┌──

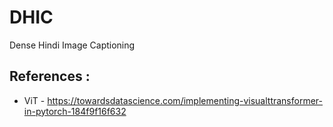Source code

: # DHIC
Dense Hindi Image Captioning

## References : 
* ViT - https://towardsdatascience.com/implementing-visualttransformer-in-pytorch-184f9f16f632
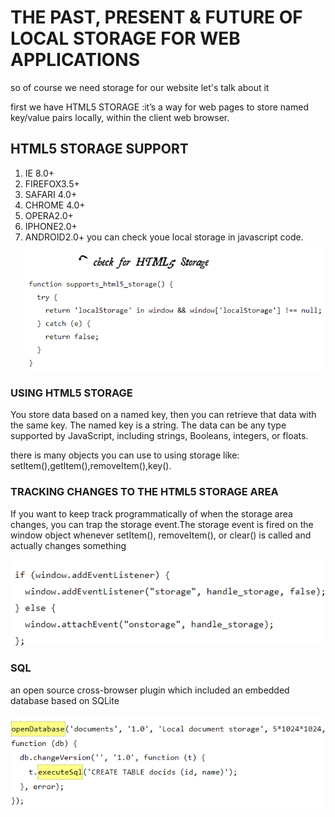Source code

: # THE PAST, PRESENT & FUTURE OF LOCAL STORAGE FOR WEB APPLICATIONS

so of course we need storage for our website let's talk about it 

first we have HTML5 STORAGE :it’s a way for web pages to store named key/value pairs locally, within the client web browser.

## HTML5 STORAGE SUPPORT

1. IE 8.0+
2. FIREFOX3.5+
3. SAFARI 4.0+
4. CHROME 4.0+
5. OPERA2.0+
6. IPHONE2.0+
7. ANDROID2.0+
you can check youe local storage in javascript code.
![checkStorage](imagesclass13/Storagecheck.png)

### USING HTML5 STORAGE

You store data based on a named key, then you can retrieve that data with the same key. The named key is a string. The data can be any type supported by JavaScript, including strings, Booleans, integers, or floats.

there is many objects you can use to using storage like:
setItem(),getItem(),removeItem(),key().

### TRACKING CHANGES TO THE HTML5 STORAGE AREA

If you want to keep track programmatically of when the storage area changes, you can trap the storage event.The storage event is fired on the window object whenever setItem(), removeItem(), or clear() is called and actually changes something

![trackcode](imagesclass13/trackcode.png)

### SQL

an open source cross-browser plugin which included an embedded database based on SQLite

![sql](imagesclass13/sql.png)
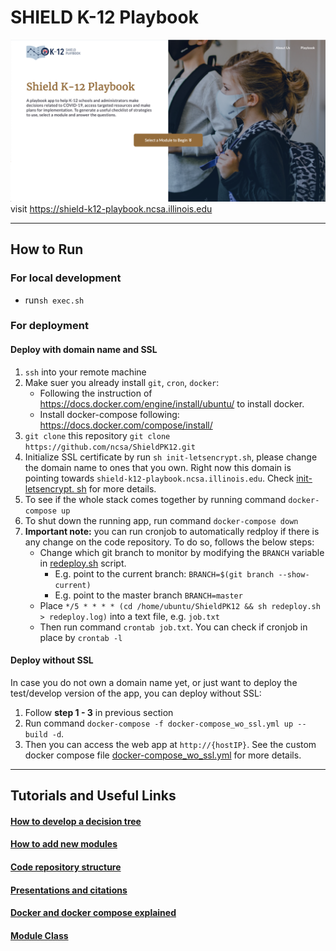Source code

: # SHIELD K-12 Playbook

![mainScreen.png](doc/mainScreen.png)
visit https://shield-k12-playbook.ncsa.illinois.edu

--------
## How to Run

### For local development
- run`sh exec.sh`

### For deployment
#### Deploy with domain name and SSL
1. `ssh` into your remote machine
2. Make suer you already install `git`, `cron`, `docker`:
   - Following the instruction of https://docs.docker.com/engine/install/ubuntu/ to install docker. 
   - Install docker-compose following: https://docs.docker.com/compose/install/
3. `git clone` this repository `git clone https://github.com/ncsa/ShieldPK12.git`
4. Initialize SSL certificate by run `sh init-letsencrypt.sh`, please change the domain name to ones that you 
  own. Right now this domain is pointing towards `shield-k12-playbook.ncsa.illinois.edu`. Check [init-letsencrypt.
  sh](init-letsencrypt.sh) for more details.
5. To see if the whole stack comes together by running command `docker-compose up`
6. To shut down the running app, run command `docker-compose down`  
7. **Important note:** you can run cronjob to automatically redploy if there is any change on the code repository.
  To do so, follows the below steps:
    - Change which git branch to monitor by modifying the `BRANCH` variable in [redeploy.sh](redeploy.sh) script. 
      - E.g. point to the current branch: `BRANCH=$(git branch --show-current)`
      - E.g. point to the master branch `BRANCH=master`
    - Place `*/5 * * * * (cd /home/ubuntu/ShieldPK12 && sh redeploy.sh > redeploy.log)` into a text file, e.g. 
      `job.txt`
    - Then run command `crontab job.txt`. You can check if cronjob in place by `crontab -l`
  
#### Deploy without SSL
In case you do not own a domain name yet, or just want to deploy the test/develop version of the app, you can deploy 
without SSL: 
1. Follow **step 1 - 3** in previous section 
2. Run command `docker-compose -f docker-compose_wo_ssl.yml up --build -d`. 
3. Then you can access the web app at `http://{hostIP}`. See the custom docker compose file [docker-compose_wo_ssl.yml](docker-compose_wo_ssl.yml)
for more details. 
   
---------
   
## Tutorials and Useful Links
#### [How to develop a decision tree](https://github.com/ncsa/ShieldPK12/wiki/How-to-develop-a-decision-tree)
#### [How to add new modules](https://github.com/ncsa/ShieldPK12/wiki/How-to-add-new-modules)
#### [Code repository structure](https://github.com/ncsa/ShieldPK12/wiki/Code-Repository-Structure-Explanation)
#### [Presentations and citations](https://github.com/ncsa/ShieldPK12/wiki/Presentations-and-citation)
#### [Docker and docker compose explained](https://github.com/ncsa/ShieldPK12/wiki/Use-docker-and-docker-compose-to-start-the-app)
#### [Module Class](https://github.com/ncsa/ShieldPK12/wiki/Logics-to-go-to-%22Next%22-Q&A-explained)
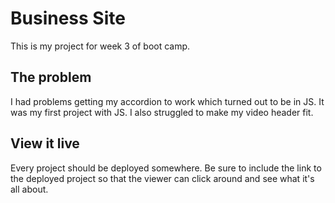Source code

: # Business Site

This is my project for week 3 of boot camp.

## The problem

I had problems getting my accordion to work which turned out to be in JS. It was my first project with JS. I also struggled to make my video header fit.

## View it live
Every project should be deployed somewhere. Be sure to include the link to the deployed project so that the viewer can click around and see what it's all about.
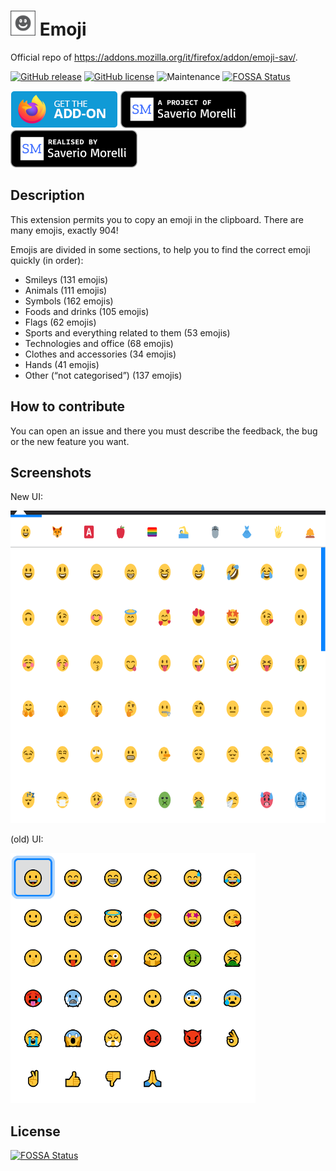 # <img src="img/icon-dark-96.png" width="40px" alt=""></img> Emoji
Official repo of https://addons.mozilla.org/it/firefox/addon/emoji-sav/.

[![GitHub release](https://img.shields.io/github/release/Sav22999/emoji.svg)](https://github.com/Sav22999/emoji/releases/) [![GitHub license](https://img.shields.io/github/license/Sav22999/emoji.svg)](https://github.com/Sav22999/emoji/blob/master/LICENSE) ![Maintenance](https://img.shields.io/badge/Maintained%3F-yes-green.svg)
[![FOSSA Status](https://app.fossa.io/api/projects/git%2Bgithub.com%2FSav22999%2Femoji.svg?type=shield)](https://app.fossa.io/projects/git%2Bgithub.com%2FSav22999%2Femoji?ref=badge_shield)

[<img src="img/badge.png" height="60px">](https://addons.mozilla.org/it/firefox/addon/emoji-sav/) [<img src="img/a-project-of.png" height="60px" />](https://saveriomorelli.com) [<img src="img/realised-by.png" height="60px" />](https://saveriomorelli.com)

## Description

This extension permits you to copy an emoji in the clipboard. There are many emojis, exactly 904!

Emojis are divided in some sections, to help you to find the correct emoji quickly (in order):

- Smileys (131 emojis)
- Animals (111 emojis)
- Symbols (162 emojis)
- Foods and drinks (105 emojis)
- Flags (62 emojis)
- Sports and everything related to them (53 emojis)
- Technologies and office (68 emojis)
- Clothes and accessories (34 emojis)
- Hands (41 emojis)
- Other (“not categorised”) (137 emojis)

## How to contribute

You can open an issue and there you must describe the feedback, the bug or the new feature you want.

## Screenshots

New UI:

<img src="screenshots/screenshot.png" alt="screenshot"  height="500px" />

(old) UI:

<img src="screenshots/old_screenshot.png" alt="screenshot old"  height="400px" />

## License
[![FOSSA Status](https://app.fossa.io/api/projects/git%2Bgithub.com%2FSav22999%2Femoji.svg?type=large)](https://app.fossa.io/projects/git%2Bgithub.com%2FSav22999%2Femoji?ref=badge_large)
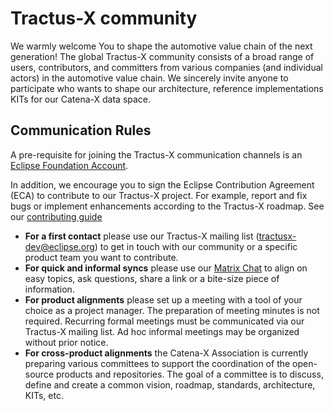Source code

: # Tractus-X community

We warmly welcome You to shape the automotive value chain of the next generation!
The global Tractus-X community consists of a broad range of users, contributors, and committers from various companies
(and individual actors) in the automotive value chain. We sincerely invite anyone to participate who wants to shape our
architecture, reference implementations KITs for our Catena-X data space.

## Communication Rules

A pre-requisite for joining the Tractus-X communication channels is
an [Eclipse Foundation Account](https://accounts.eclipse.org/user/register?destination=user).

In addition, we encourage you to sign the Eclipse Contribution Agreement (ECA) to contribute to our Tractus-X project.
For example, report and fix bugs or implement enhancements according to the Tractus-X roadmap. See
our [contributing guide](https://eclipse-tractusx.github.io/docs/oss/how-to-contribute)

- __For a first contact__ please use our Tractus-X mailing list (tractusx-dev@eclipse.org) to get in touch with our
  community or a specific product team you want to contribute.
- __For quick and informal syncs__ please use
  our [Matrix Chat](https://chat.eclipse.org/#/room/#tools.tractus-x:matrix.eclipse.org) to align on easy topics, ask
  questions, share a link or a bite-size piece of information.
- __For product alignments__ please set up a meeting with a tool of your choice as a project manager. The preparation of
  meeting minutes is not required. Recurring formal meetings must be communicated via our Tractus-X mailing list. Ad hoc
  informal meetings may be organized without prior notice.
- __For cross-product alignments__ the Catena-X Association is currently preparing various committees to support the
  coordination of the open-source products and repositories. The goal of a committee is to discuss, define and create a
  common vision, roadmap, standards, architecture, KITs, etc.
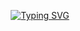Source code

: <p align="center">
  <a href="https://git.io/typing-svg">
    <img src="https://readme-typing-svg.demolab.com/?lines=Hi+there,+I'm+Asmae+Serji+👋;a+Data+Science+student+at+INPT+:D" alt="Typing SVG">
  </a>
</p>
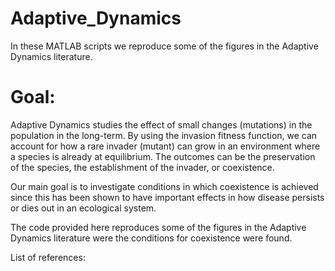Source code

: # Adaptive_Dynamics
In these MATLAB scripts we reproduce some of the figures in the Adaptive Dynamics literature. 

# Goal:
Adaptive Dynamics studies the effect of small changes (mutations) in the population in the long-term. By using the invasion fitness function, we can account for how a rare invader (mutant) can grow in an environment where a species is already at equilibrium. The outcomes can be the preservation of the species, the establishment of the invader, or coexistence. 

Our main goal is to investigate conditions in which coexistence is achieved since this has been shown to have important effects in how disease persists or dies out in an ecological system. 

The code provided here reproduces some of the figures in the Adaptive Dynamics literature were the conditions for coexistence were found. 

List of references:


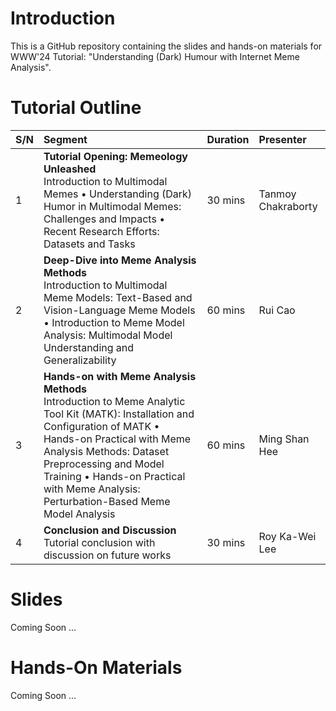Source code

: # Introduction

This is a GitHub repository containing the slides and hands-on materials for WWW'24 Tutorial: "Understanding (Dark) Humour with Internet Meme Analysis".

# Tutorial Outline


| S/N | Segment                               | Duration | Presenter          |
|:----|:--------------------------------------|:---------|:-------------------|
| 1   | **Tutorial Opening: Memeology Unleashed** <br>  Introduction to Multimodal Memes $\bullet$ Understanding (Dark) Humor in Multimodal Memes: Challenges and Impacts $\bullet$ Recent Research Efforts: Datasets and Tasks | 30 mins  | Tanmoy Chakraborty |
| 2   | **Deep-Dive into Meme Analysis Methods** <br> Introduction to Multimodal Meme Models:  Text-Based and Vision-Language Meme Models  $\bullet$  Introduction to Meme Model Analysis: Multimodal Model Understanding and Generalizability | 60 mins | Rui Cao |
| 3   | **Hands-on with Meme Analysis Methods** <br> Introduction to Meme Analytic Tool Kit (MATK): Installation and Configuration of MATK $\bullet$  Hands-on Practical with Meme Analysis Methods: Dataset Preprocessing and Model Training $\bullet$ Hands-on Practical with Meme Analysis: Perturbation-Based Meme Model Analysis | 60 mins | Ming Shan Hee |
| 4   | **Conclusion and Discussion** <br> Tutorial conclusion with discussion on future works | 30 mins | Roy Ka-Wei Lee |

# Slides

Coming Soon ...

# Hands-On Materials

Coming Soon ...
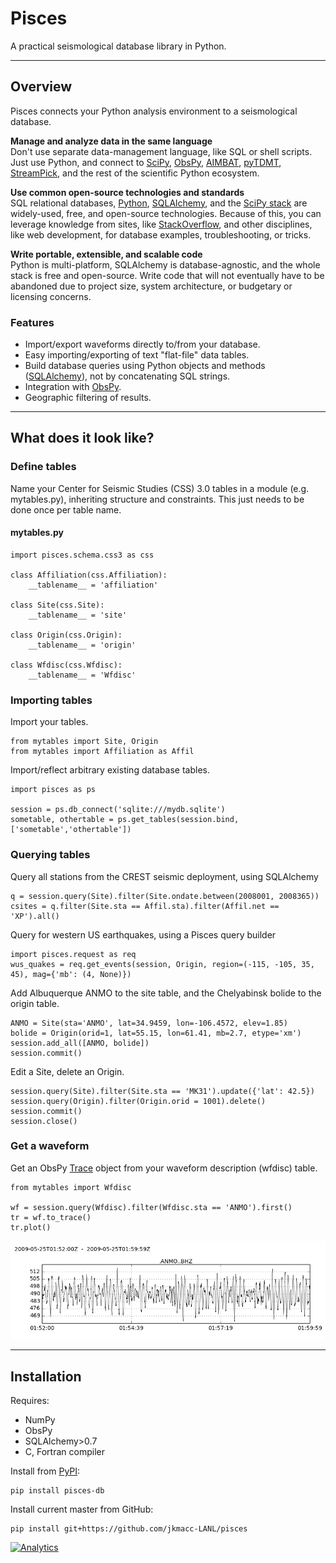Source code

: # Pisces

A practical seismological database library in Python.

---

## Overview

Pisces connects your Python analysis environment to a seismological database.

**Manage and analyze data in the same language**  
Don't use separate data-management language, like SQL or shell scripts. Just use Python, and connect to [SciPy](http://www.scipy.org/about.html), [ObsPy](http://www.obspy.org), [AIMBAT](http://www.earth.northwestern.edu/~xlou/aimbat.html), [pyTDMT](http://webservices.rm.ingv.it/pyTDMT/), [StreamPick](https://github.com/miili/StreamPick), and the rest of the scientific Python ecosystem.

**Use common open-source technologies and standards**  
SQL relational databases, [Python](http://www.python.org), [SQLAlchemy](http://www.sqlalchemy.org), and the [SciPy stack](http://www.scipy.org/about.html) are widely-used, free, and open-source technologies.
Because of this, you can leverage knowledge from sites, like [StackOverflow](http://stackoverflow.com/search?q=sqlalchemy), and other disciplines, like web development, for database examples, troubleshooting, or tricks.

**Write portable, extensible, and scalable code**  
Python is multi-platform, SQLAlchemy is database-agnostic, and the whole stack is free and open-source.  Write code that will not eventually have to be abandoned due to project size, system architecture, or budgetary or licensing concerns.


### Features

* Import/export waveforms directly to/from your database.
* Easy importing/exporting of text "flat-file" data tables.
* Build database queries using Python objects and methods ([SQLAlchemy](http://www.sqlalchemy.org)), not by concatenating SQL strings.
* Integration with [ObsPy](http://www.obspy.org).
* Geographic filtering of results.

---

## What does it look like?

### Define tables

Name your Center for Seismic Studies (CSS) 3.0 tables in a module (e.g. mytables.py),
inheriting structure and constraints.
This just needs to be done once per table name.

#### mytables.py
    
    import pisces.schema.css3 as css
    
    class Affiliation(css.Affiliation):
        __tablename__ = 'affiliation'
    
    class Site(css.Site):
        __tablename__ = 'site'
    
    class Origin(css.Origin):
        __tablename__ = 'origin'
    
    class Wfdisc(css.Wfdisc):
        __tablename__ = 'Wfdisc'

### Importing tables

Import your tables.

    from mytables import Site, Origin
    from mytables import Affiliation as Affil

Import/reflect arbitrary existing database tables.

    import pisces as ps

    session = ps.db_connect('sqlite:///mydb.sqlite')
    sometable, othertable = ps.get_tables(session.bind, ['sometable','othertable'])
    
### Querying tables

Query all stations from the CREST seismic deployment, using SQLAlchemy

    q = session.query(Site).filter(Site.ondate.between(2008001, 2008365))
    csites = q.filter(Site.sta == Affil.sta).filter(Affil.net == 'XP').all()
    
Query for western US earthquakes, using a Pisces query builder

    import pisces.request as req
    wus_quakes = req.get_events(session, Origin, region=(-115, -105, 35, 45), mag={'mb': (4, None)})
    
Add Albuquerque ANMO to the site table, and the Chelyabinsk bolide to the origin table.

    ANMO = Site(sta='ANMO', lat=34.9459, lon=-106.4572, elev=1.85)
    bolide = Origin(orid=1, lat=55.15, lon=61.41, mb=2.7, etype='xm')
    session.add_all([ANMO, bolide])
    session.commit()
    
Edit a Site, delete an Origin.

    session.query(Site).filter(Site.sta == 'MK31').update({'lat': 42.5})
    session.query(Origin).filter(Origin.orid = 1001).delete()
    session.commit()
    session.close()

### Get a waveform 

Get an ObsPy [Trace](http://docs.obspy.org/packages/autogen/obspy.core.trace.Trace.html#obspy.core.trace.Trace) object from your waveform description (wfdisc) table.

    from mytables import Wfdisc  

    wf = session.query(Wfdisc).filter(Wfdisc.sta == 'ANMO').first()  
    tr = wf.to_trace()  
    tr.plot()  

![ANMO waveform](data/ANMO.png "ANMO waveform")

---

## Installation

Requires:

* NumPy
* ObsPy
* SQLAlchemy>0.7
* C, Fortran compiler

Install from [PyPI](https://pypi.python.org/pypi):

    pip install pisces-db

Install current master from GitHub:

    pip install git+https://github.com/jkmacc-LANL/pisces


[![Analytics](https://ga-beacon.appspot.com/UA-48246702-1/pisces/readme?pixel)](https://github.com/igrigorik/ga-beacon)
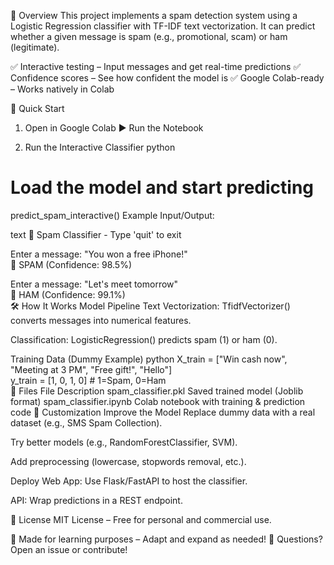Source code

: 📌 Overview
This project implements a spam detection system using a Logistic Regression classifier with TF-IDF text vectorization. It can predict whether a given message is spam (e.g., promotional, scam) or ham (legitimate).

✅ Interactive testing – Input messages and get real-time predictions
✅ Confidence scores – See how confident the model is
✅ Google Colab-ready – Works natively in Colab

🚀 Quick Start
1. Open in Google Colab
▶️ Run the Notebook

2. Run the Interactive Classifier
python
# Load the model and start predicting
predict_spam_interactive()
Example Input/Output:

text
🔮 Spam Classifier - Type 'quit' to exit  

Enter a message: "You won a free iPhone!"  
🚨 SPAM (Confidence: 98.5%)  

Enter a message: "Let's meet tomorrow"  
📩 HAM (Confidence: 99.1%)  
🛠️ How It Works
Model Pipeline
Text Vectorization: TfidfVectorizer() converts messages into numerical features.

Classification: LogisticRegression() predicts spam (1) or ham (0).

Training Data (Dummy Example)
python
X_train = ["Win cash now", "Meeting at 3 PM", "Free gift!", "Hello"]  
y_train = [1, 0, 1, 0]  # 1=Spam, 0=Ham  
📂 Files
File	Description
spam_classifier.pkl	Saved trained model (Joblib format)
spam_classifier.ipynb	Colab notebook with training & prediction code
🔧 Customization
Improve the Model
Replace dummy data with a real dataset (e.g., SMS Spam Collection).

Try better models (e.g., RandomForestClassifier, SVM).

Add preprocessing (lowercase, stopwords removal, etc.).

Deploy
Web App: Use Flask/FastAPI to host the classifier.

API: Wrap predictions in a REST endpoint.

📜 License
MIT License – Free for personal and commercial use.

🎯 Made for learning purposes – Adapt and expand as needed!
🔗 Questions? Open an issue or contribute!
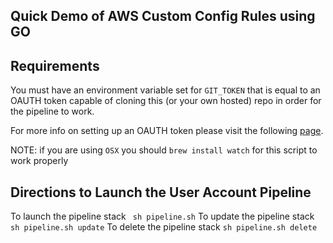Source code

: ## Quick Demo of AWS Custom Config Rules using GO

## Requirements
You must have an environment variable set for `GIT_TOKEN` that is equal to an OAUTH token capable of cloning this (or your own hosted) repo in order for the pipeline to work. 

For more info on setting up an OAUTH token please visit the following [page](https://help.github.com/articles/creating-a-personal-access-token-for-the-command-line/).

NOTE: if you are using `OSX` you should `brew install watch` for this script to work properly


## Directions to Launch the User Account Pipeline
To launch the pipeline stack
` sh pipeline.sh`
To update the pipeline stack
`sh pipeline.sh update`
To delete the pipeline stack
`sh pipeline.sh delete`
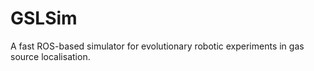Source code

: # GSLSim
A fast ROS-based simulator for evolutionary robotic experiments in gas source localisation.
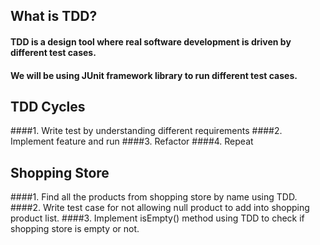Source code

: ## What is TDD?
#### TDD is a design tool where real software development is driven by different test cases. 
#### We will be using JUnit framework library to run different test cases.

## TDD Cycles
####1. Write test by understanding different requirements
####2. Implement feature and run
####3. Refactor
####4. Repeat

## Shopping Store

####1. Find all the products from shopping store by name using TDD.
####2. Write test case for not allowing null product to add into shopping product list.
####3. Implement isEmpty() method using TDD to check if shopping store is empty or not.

└──

- TRY IT -
The word "mozilla" appears on some lines of the data above; count those lines and give only the total.

- PROBLEM SOLUTION -
2